▸ **Dataset entries**
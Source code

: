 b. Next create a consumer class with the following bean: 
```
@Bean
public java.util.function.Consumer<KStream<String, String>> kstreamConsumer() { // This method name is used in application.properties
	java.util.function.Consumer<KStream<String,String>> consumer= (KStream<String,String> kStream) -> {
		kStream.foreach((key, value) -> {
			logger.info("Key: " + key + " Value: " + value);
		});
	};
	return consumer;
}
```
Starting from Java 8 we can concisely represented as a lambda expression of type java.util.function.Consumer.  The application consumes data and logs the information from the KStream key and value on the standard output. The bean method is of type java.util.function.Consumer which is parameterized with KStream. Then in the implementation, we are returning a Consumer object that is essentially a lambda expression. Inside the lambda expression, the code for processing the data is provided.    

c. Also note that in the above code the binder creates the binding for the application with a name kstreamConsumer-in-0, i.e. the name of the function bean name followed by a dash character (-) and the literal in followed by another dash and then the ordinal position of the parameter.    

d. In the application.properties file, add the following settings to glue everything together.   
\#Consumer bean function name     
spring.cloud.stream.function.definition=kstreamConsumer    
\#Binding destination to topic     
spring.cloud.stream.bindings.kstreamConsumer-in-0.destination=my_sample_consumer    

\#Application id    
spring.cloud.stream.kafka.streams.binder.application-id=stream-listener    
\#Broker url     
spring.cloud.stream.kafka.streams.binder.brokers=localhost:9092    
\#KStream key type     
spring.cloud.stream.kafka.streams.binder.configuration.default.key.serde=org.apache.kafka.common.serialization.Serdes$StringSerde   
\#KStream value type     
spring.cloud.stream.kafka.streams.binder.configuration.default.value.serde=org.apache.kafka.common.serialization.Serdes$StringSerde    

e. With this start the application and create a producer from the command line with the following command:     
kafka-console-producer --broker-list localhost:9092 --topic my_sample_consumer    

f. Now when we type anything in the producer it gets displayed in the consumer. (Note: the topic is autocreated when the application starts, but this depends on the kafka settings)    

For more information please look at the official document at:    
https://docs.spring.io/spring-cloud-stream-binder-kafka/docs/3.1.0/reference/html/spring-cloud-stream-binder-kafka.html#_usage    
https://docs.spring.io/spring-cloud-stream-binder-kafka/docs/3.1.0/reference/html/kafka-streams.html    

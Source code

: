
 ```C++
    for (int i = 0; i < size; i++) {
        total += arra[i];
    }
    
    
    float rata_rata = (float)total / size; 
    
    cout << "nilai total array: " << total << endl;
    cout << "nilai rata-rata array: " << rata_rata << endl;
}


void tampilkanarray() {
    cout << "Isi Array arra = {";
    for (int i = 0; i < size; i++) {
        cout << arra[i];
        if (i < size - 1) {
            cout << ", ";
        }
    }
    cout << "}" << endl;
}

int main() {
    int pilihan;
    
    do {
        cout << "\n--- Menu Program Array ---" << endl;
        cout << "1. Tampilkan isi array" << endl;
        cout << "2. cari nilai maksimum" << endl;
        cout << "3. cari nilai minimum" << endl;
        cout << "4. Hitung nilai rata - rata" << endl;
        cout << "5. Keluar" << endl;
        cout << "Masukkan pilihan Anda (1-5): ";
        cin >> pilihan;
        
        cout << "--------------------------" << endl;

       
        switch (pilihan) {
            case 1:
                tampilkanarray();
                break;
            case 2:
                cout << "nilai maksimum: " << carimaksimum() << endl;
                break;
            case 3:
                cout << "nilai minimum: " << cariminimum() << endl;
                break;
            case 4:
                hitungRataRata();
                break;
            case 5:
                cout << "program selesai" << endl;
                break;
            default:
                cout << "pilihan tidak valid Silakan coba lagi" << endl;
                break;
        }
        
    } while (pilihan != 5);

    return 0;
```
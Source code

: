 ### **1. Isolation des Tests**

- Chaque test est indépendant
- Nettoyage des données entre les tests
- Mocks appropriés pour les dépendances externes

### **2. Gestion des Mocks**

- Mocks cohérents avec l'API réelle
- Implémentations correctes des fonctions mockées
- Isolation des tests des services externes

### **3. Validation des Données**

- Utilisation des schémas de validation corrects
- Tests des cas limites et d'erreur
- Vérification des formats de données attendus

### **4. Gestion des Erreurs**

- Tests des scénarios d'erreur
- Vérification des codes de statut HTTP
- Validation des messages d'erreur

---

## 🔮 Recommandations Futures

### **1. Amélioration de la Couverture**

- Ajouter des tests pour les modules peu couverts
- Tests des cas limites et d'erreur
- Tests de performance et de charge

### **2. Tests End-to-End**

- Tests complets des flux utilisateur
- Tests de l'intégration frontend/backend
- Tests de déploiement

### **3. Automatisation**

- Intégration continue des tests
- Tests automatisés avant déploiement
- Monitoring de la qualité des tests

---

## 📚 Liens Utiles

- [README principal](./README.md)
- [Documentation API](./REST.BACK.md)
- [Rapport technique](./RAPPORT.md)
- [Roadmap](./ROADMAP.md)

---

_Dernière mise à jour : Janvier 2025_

▸ **TASK TO COMPLETE**
The full set of entries, copied exactly, is the expected answer.

▸ **EXERCISE SOLUTION**
Source code

: b. Next create a consumer class with the following bean: 
```
@Bean
public java.util.function.Consumer<KStream<String, String>> kstreamConsumer() { // This method name is used in application.properties
	java.util.function.Consumer<KStream<String,String>> consumer= (KStream<String,String> kStream) -> {
		kStream.foreach((key, value) -> {
			logger.info("Key: " + key + " Value: " + value);
		});
	};
	return consumer;
}
```
Starting from Java 8 we can concisely represented as a lambda expression of type java.util.function.Consumer.  The application consumes data and logs the information from the KStream key and value on the standard output. The bean method is of type java.util.function.Consumer which is parameterized with KStream. Then in the implementation, we are returning a Consumer object that is essentially a lambda expression. Inside the lambda expression, the code for processing the data is provided.    

c. Also note that in the above code the binder creates the binding for the application with a name kstreamConsumer-in-0, i.e. the name of the function bean name followed by a dash character (-) and the literal in followed by another dash and then the ordinal position of the parameter.    

d. In the application.properties file, add the following settings to glue everything together.   
\#Consumer bean function name     
spring.cloud.stream.function.definition=kstreamConsumer    
\#Binding destination to topic     
spring.cloud.stream.bindings.kstreamConsumer-in-0.destination=my_sample_consumer    

\#Application id    
spring.cloud.stream.kafka.streams.binder.application-id=stream-listener    
\#Broker url     
spring.cloud.stream.kafka.streams.binder.brokers=localhost:9092    
\#KStream key type     
spring.cloud.stream.kafka.streams.binder.configuration.default.key.serde=org.apache.kafka.common.serialization.Serdes$StringSerde   
\#KStream value type     
spring.cloud.stream.kafka.streams.binder.configuration.default.value.serde=org.apache.kafka.common.serialization.Serdes$StringSerde    

e. With this start the application and create a producer from the command line with the following command:     
kafka-console-producer --broker-list localhost:9092 --topic my_sample_consumer    

f. Now when we type anything in the producer it gets displayed in the consumer. (Note: the topic is autocreated when the application starts, but this depends on the kafka settings)    

For more information please look at the official document at:    
https://docs.spring.io/spring-cloud-stream-binder-kafka/docs/3.1.0/reference/html/spring-cloud-stream-binder-kafka.html#_usage    
https://docs.spring.io/spring-cloud-stream-binder-kafka/docs/3.1.0/reference/html/kafka-streams.html    

Source code

:
 ```C++
    for (int i = 0; i < size; i++) {
        total += arra[i];
    }
    
    
    float rata_rata = (float)total / size; 
    
    cout << "nilai total array: " << total << endl;
    cout << "nilai rata-rata array: " << rata_rata << endl;
}


void tampilkanarray() {
    cout << "Isi Array arra = {";
    for (int i = 0; i < size; i++) {
        cout << arra[i];
        if (i < size - 1) {
            cout << ", ";
        }
    }
    cout << "}" << endl;
}

int main() {
    int pilihan;
    
    do {
        cout << "\n--- Menu Program Array ---" << endl;
        cout << "1. Tampilkan isi array" << endl;
        cout << "2. cari nilai maksimum" << endl;
        cout << "3. cari nilai minimum" << endl;
        cout << "4. Hitung nilai rata - rata" << endl;
        cout << "5. Keluar" << endl;
        cout << "Masukkan pilihan Anda (1-5): ";
        cin >> pilihan;
        
        cout << "--------------------------" << endl;

       
        switch (pilihan) {
            case 1:
                tampilkanarray();
                break;
            case 2:
                cout << "nilai maksimum: " << carimaksimum() << endl;
                break;
            case 3:
                cout << "nilai minimum: " << cariminimum() << endl;
                break;
            case 4:
                hitungRataRata();
                break;
            case 5:
                cout << "program selesai" << endl;
                break;
            default:
                cout << "pilihan tidak valid Silakan coba lagi" << endl;
                break;
        }
        
    } while (pilihan != 5);

    return 0;
```
Source code

: ### **1. Isolation des Tests**

- Chaque test est indépendant
- Nettoyage des données entre les tests
- Mocks appropriés pour les dépendances externes

### **2. Gestion des Mocks**

- Mocks cohérents avec l'API réelle
- Implémentations correctes des fonctions mockées
- Isolation des tests des services externes

### **3. Validation des Données**

- Utilisation des schémas de validation corrects
- Tests des cas limites et d'erreur
- Vérification des formats de données attendus

### **4. Gestion des Erreurs**

- Tests des scénarios d'erreur
- Vérification des codes de statut HTTP
- Validation des messages d'erreur

---

## 🔮 Recommandations Futures

### **1. Amélioration de la Couverture**

- Ajouter des tests pour les modules peu couverts
- Tests des cas limites et d'erreur
- Tests de performance et de charge

### **2. Tests End-to-End**

- Tests complets des flux utilisateur
- Tests de l'intégration frontend/backend
- Tests de déploiement

### **3. Automatisation**

- Intégration continue des tests
- Tests automatisés avant déploiement
- Monitoring de la qualité des tests

---

## 📚 Liens Utiles

- [README principal](./README.md)
- [Documentation API](./REST.BACK.md)
- [Rapport technique](./RAPPORT.md)
- [Roadmap](./ROADMAP.md)

---

_Dernière mise à jour : Janvier 2025_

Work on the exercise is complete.